Before Alex and I became a bit obsessed with pizza dough, I don’t think I’d ever made the same bread product again and again (…and again and again…). In doing so, I learned I had a hard time consistently making the same dough. Sometimes my dough was perfect and chewy, sometimes it was too dense. After a long time of shifting guilt around the kitchen (did I not knead long enough? did I knead too long? is this yeast not good? did I put in too much salt?), I finally started eying up my flour.
Around the same time, I also happened to encounter several different articles on food blogs and in cookbooks that were beseeching home cooks (like yours truly) to measure flour with a scale, not by the cup. This article, by Gluten Free Girl, was especially compelling. I started talking about ordering a scale. And then, about a week later, I came home to a package on the door step addressed to me. Alex bought me a scale without telling me (isn’t he the best?!).
So many things to measure! We were grabbing stuff from around the house and piling the scale high. Does Alex’s iPod weigh 101g, like it says on the package? Why, yes, it does.
Finally, today I got around to measuring cups of flour (the original plan for the scale!). I used two flours and two techniques for filling the cups.

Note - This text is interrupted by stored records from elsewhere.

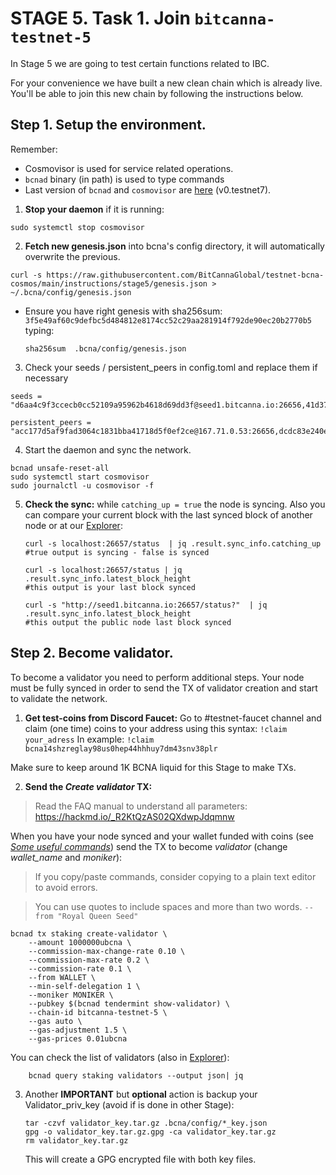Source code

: # STAGE 5. Task 1. Join `bitcanna-testnet-5`

In Stage 5 we are going to test certain functions related to IBC.

For your convenience we have built a new clean chain which is already live. You'll be able to join this new chain by following the instructions below.

## Step 1. Setup the environment.
Remember:  
* Cosmovisor is used for service related operations.
* `bcnad` binary (in path) is used to type commands 
* Last version of `bcnad` and `cosmovisor` are [here](https://github.com/BitCannaGlobal/testnet-bcna-cosmos/releases/tag/v0.testnet7) (v0.testnet7).

1. **Stop your daemon** if it is running:
```
sudo systemctl stop cosmovisor
```
2. **Fetch new genesis.json** into bcna's config directory, it will automatically overwrite the previous.
```
curl -s https://raw.githubusercontent.com/BitCannaGlobal/testnet-bcna-cosmos/main/instructions/stage5/genesis.json > ~/.bcna/config/genesis.json
```

* Ensure you have right genesis with sha256sum: `3f5e49af60c9defbc5d484812e8174cc52c29aa281914f792de90ec20b2770b5` typing: 

    ```
    sha256sum  .bcna/config/genesis.json 
    ```



3. Check your seeds / persistent_peers in config.toml and replace them if necessary
```
seeds = "d6aa4c9f3ccecb0cc52109a95962b4618d69dd3f@seed1.bitcanna.io:26656,41d373d03f93a3dc883ba4c1b9b7a781ead53d76@seed2.bitcanna.io:16656,8e241ba2e8db2e83bb5d80473b4fd4d901043dda@178.128.247.173:26656"

persistent_peers = "acc177d5af9fad3064c1831bba41718d5f0ef2ce@167.71.0.53:26656,dcdc83e240eb046faabef62e4daf1cfcecfa93a2@159.65.198.245:26656"
```

4. Start the daemon and sync the network.

```
bcnad unsafe-reset-all
sudo systemctl start cosmovisor
sudo journalctl -u cosmovisor -f
```


5. **Check the sync:** while `catching_up = true` the node is syncing. Also you can compare your current block with the last synced block of another node or at our [Explorer](https://testnet-explorer.bitcanna.io):
    ```
    curl -s localhost:26657/status  | jq .result.sync_info.catching_up
    #true output is syncing - false is synced

    curl -s localhost:26657/status | jq .result.sync_info.latest_block_height
    #this output is your last block synced

    curl -s "http://seed1.bitcanna.io:26657/status?"  | jq .result.sync_info.latest_block_height
    #this output the public node last block synced
    ```
    
## Step 2. Become validator.
To become a validator you need to perform additional steps. 
Your node must be fully synced in order to send the TX of validator creation and start to validate the network.

1. **Get test-coins from Discord Faucet:**
Go to #testnet-faucet channel and claim (one time) coins to your address using this syntax: 
    `!claim your_adress`
    In example: 
    `!claim bcna14shzreglay98us0hep44hhhuy7dm43snv38plr`

Make sure to keep around 1K BCNA liquid for this Stage to make TXs.

2. **Send the _Create validator_ TX:**

> Read the FAQ manual to understand all parameters:
> https://hackmd.io/_R2KtQzAS02QXdwpJdqmnw

When you have your node synced and your wallet funded with coins (see [_Some useful commands_](https://github.com/BitCannaGlobal/testnet-bcna-cosmos/blob/main/instructions/stage1/useful.md)) send the TX to become _validator_ (change _wallet_name_ and _moniker_):
> If you copy/paste commands, consider copying to a plain text editor to avoid errors.

> You can use quotes to include spaces and more than two words.
`--from "Royal Queen Seed"`

```
bcnad tx staking create-validator \
    --amount 1000000ubcna \
    --commission-max-change-rate 0.10 \
    --commission-max-rate 0.2 \
    --commission-rate 0.1 \
    --from WALLET \
    --min-self-delegation 1 \
    --moniker MONIKER \
    --pubkey $(bcnad tendermint show-validator) \
    --chain-id bitcanna-testnet-5 \
    --gas auto \
    --gas-adjustment 1.5 \
    --gas-prices 0.01ubcna
```

You can check the list of validators (also in [Explorer](https://testnet-explorer.bitcanna.io/validators)):

```
    bcnad query staking validators --output json| jq
```

3. Another **IMPORTANT** but **optional** action is backup your Validator_priv_key (avoid if is done in other Stage):

    ```
    tar -czvf validator_key.tar.gz .bcna/config/*_key.json 
    gpg -o validator_key.tar.gz.gpg -ca validator_key.tar.gz
    rm validator_key.tar.gz
    ```
    This will create a GPG encrypted file with both key files.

- Trader Joe’s Unbleached White Flour
- King Arthur White Whole Wheat Flour
- Scooping flour directly from the bag and then leveling the cup (my normal way)
- Sprinkling flour into the cup (like we learned during pizza class at King Arthur)
Here’s what we found:
- White flour, normal cup: 158g
- White flour, sprinkled cup: 110g
- Whole wheat flour, normal cup: 130g
- Whole wheat flour, sprinkled cup: 103g
I was super surprised by the range of weights. 158g for my normal cup and only 110 g for a sprinkled cup?? Wow — that’s a big difference! A sprinkled cup is about 30% less flour than my normal cup. To find out what a cup of flour should weigh, I looked at a couple of my cookbooks. It seems 140g is the official weight of a cup of all-purpose, white flour. So, in the past I’ve put too much flour in my recipes and, with my new sprinkling technique, I’m putting in too little flour (except in cases where a recipe calls for sifted flour, I guess).
And why did I bother weighing whole wheat flour? The difference in weights between the white and wheat flour starts to explain part of the difficulty of subbing out whole wheat flour for white flour in some recipes. I was really surprised to see that my whole wheat flour is lighter, but all in all it goes to show that — because the flours are different densities — they can’t quite be replaced one for one. This is true for all those other wonderful flours, like spelt, corn or quinoa.
I’m pretty sure that if I did this at different times of year (drier or wetter) and with different brands of flour, I’d see even more differences in weights. I can’t wait to start using the scale when I’m baking and see if I get more consistent results. If so, I’ll finally get that pizza dough recipe up!